(Rendered images with source text)
"""

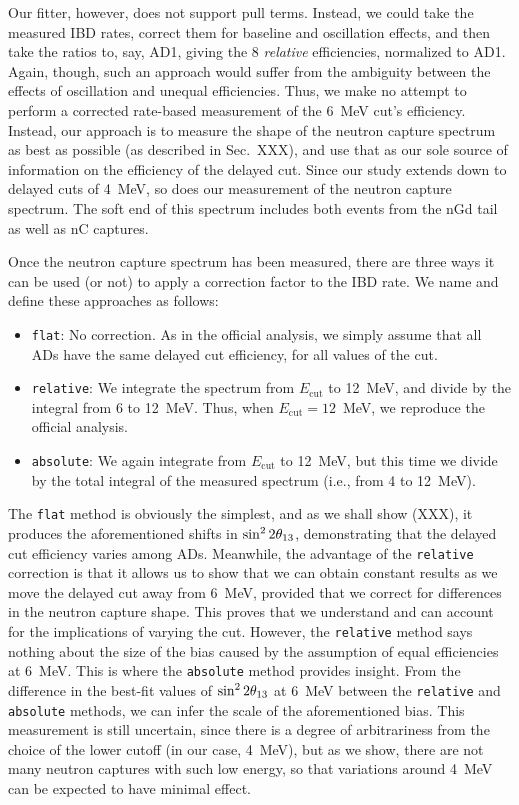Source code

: \documentclass[../thesis.tex]{subfiles}
\begin{document}
Our fitter, however, does not support pull terms. Instead, we could take the measured IBD rates, correct them for baseline and oscillation effects, and then take the ratios to, say, AD1, giving the 8 \emph{relative} efficiencies, normalized to AD1. Again, though, such an approach would suffer from the ambiguity between the effects of oscillation and unequal efficiencies. Thus, we make no attempt to perform a corrected rate-based measurement of the 6~MeV cut's efficiency. Instead, our approach is to measure the shape of the neutron capture spectrum as best as possible (as described in Sec.~XXX), and use that as our sole source of information on the efficiency of the delayed cut. Since our study extends down to delayed cuts of 4~MeV, so does our measurement of the neutron capture spectrum. The soft end of this spectrum includes both events from the nGd tail as well as nC captures.

Once the neutron capture spectrum has been measured, there are three ways it can be used (or not) to apply a correction factor to the IBD rate. We name and define these approaches as follows:

\begin{itemize}
\item \texttt{flat}: No correction. As in the official analysis, we simply assume that all ADs have the same delayed cut efficiency, for all values of the cut.
\item \texttt{relative}: We integrate the spectrum from $E_{\mathrm{cut}}$ to 12~MeV, and divide by the integral from 6 to 12~MeV. Thus, when $E_{\mathrm{cut}} = 12$~MeV, we reproduce the official analysis.
\item \texttt{absolute}: We again integrate from $E_{\mathrm{cut}}$ to 12~MeV, but this time we divide by the total integral of the measured spectrum (i.e., from 4 to 12~MeV).
\end{itemize}

The \texttt{flat} method is obviously the simplest, and as we shall show (XXX), it produces the aforementioned shifts in $\sin^2 2\theta_{13}$, demonstrating that the delayed cut efficiency varies among ADs. Meanwhile, the advantage of the \texttt{relative} correction is that it allows us to show that we can obtain constant results as we move the delayed cut away from 6~MeV, provided that we correct for differences in the neutron capture shape. This proves that we understand and can account for the implications of varying the cut. However, the \texttt{relative} method says nothing about the size of the bias caused by the assumption of equal efficiencies at 6~MeV. This is where the \texttt{absolute} method provides insight. From the difference in the best-fit values of $\sin^2 2\theta_{13}$ at 6~MeV between the \texttt{relative} and \texttt{absolute} methods, we can infer the scale of the aforementioned bias. This measurement is still uncertain, since there is a degree of arbitrariness from the choice of the lower cutoff (in our case, 4~MeV), but as we show, there are not many neutron captures with such low energy, so that variations around 4~MeV can be expected to have minimal effect.
\end{document}
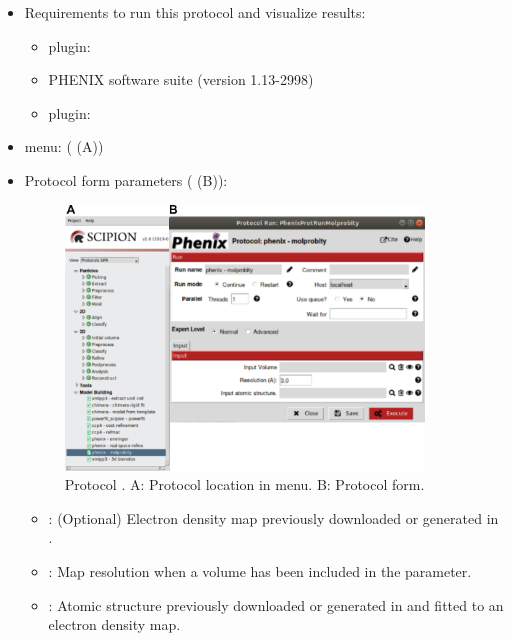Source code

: \begin{itemize}
 \item Requirements to run this protocol and visualize results:
    \begin{itemize}
        \item \scipion plugin: 
        \item PHENIX software suite (version 1.13-2998)
        \item \scipion plugin: 
    \end{itemize}
 \item \scipion menu:
   ( (A))
  
 \item Protocol form parameters ( (B)):
  
    \begin{figure}[H]
     \centering 
     \captionsetup{width=.7\linewidth} 
     \includegraphics[width=0.90\textwidth]{Images_appendix/Fig143.pdf}
     \caption{Protocol . A: Protocol location in \scipion menu. B: Protocol form.}
     \label{fig:app_protocol_molprobity_1}
    \end{figure}

    \begin{itemize}
     \item {}: (Optional) Electron density map previously downloaded or generated in \scipion.
     \item {}: Map resolution when a volume has been included in the  parameter.
     \item {}: Atomic structure previously downloaded or generated in \scipion and fitted to an electron density map.
    \end{itemize}
    

\end{itemize}
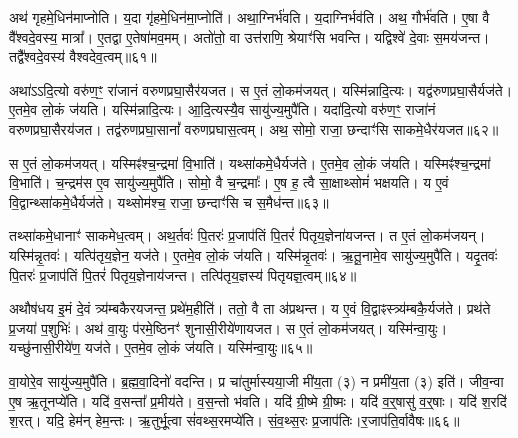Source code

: अथ॑ गृहमे॒धिन॑माप्नोति।
य॒दा गृ॑हमे॒धिन॑मा॒प्नोति॑।
अथा॒ग्निर्भ॑वति।
य॒दाग्निर्भव॑ति।
अथ॒ गौर्भ॑वति।
ए॒षा वै वै᳚श्वदे॒वस्य॒ मात्रा᳚।
ए॒तद्वा ए॒तेषा॑मव॒मम्।
अतो॑तो॒ वा उत्त॑राणि॒ श्रेयाꣳ॑सि भवन्ति।
यद्विश्वे॑ दे॒वाः स॒मय॑जन्त।
तद्वै᳚श्वदे॒वस्य॑ वैश्वदेव॒त्वम्॥६१॥\ip

अथा॑ऽऽदि॒त्यो वरु॑ण॒ꣳ॒ रा॑जानं वरुणप्रघा॒सैर॑यजत।
स ए॒तं लो॒कम॑जयत्।
यस्मि॑न्नादि॒त्यः।
यद्व॑रुणप्रघा॒सैर्यज॑ते।
ए॒तमे॒व लो॒कं ज॑यति।
यस्मि॑न्नादि॒त्यः।
आ॒दि॒त्यस्यै॒व सायु॑ज्य॒मुपै॑ति।
यदा॑दि॒त्यो वरु॑ण॒ꣳ॒ राजा॑नं वरुणप्रघा॒सै\-रय॑जत।
तद्व॑रुणप्रघा॒सानां᳚ वरुणप्रघास॒त्वम्।
अथ॒ सोमो॒ राजा॒ छन्दाꣳ॑सि साकमे॒धैर॑यजत॥६२॥\ip

स ए॒तं लो॒कम॑जयत्।
यस्मिꣴ॑श्च॒न्द्रमा॑ वि॒भाति॑।
यथ्सा॑कमे॒धैर्यज॑ते।
ए॒तमे॒व लो॒कं ज॑यति।
यस्मिꣴ॑श्च॒न्द्रमा॑ वि॒भाति॑।
च॒न्द्रम॑स ए॒व सायु॑ज्य॒मुपै॑ति।
सोमो॒ वै च॒न्द्रमाः᳚।
ए॒ष ह॒ त्वै सा॒क्षाथ्सोमं॑ भक्षयति।
य ए॒वं वि॒द्वान्थ्सा॑कमे॒धैर्यज॑ते।
यथ्सोम॑श्च॒ राजा॒ छन्दाꣳ॑सि च स॒मैध॑न्त॥६३॥\ip

तथ्सा॑कमे॒धानाꣳ॑ साकमेध॒त्वम्।
अथ॒र्तवः॑ पि॒तरः॑ प्र॒जा\-प॑तिं पि॒तरं॑ पितृय॒ज्ञेना॑यजन्त।
त ए॒तं लो॒कम॑जयन्।
यस्मि॑न्नृ॒तवः॑।
यत्पि॑तृय॒ज्ञेन॒ यज॑ते।
ए॒तमे॒व लो॒कं ज॑यति।
यस्मि॑न्नृ॒तवः॑।
ऋ॒तू॒नामे॒व सायु॑ज्य॒मुपै॑ति।
यदृ॒तवः॑ पि॒तरः॑ प्र॒जा\-प॑तिं पि॒तरं॑ पितृय॒ज्ञेनाय॑जन्त।
तत्पि॑तृय॒ज्ञस्य॑ पितृयज्ञ॒त्वम्॥६४॥\ip

अथौष॑धय इ॒मं दे॒वं त्र्य॑म्बकैरयजन्त॒ प्रथे॑म॒हीति॑।
ततो॒ वै ता अ॑प्रथन्त।
य ए॒वं वि॒द्वाꣴस्त्र्य॑म्बकै॒र्यज॑ते।
प्रथ॑ते प्र॒जया॑ प॒शुभिः॑।
अथ॑ वा॒युः प॑रमे॒ष्ठिनꣳ॑ शुनासी॒रीये॑णायजत।
स ए॒तं लो॒कम॑जयत्।
यस्मि॑न्वा॒युः।
यच्छु॑नासी॒रीये॑ण॒ यज॑ते।
ए॒तमे॒व लो॒कं ज॑यति।
यस्मि॑न्वा॒युः॥६५॥\ip

वा॒योरे॒व सायु॑ज्य॒मुपै॑ति।
ब्र॒ह्म॒वा॒दिनो॑ वदन्ति।
प्र चा॑तुर्मास्यया॒जी मी॑य॒ता (३) न प्रमी॑य॒ता (३) इति॑।
जीव॒न्वा ए॒ष ऋ॒तूनप्ये॑ति।
यदि॑ व॒सन्ता᳚ प्र॒मीय॑ते।
व॒स॒न्तो भ॑वति।
यदि॑ ग्री॒ष्मे ग्री॒ष्मः।
यदि॑ व॒र्॒षासु॑ व॒र्॒षाः।
यदि॑ श॒रदि॑ श॒रत्।
यदि॒ हेम॑न् हेम॒न्तः।
ऋ॒तुर्भू॒त्वा सं॑वथ्स॒रमप्ये॑ति।
सं॒व॒थ्स॒रः प्र॒जा\-प॑तिः।र॒जा\-प॑ति॒र्वावैषः॥६६॥\ip{}


\clearpage
{}
\setcounter{anuvakam}{0}

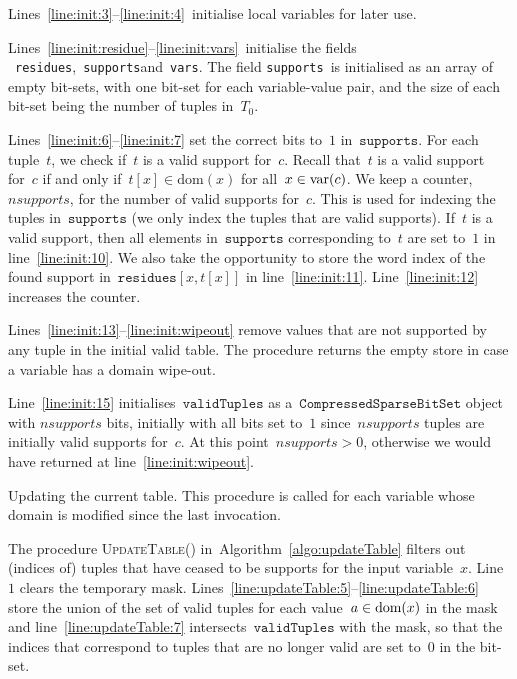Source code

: \documentclass[a4paper,11pt]{article}
\theoremstyle{definition}
\newcommand{\Algoref}[1]{Algorithm~\ref{#1}}
\newcommand{\Lineref}[1]{Line~\ref{#1}}
\newcommand{\Linesref}[2]{Lines~\ref{#1}--\ref{#2}}
\newcommand{\lineref}[1]{line~\ref{#1}}
\newcommand{\Dom}[1]{\text{dom}({#1})}
\newcommand{\SparseBitSet}{\texttt{CompressedSparseBitSet}}
\newcommand{\CurrTable}{\texttt{validTuples}}
\newcommand{\Supports}{\texttt{supports}}
\newcommand{\Residues}{\texttt{residues}}
\newcommand{\Vars}{\texttt{vars}}
\def\UpdateTable{\textsc{Update\-Table}}
\newcommand{\localvar}[1]{\mathit{#1}}
\numberwithin{equation}{section}
\begin{document}
\Linesref{line:init:3}{line:init:4}~initialise local variables for later use.

\Linesref{line:init:residue}{line:init:vars}~initialise the fields
~\Residues,~\Supports and~\Vars.
The field \Supports~is initialised as an array of empty bit-sets,
with one bit-set for each
variable-value pair, and the size of each
bit-set being the number of tuples in~$T_0$.

\Linesref{line:init:6}{line:init:7} set the correct bits to~$1$ in~$\Supports$.
For each tuple~$t$, we check if~$t$ is a valid support for~$c$. Recall that~$t$ is
a valid support for~$c$ if and only if~$t[x] \in \Dom{x}$ for all~$x \in \text{var}(c)$.
We keep a counter,~$\mathit{nsupports}$, for the number of valid supports for~$c$.
This is used for indexing the tuples in~$\Supports$ (we only index the tuples
that are valid supports).
If~$t$ is a valid support, then
all elements in~$\Supports$ corresponding to~$t$ are set to~$1$ in
line~\ref{line:init:10}. We also take the opportunity to store the word index
of the found support in~$\Residues[x,t[x]]$
in line~\ref{line:init:11}.
Line~\ref{line:init:12} increases the counter.

\Linesref{line:init:13}{line:init:wipeout} remove values that are not supported
by any tuple in the initial valid table. The procedure returns the empty store
in case a variable has a domain wipe-out.

\Lineref{line:init:15} initialises~$\CurrTable$ as a~$\SparseBitSet$ object with
$\mathit{nsupports}$ bits, initially with all bits set to~$1$ since~$\mathit{nsupports}$
tuples are initially valid supports for~$c$.
At this point~$\localvar{nsupports} > 0$,
otherwise we would have returned at line~\ref{line:init:wipeout}.

  \begin{algorithm}[t]
  \begin{algorithmic}[1]  %
    
  \end{algorithmic}
  \caption{Updating the current table. This procedure is called for
    each variable whose domain is modified since the last invocation.}
  \label{algo:updateTable}
\end{algorithm}

\bigskip

  The procedure \UpdateTable() in~\Algoref{algo:updateTable}
  filters out (indices of)
  tuples that have ceased to be supports for the input variable~$x$.
  Line~$1$ clears the temporary mask.
  \Linesref{line:updateTable:5}{line:updateTable:6} store the union of the
  set of valid tuples for each value~$a \in \text{dom}(x)$ in the mask
  and \lineref{line:updateTable:7} intersects~$\CurrTable$ with the mask,
  so that the indices that correspond to tuples that are no longer valid
  are set to~$0$ in the bit-set.
\end{document}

"""

**REQUIREMENT**
Above are the records; from them, give again exactly the lines from the one containing "increases the counter." to the one containing "set of valid", both lines included, and nothing more.

**WRITTEN ANSWER**
Line~\ref{line:init:12} increases the counter.

\Linesref{line:init:13}{line:init:wipeout} remove values that are not supported
by any tuple in the initial valid table. The procedure returns the empty store
in case a variable has a domain wipe-out.

\Lineref{line:init:15} initialises~$\CurrTable$ as a~$\SparseBitSet$ object with
$\mathit{nsupports}$ bits, initially with all bits set to~$1$ since~$\mathit{nsupports}$
tuples are initially valid supports for~$c$.
At this point~$\localvar{nsupports} > 0$,
otherwise we would have returned at line~\ref{line:init:wipeout}.

  \begin{algorithm}[t]
  \begin{algorithmic}[1]  %
    
  \end{algorithmic}
  \caption{Updating the current table. This procedure is called for
    each variable whose domain is modified since the last invocation.}
  \label{algo:updateTable}
\end{algorithm}

\bigskip

  The procedure \UpdateTable() in~\Algoref{algo:updateTable}
  filters out (indices of)
  tuples that have ceased to be supports for the input variable~$x$.
  Line~$1$ clears the temporary mask.
  \Linesref{line:updateTable:5}{line:updateTable:6} store the union of the
  set of valid tuples for each value~$a \in \text{dom}(x)$ in the mask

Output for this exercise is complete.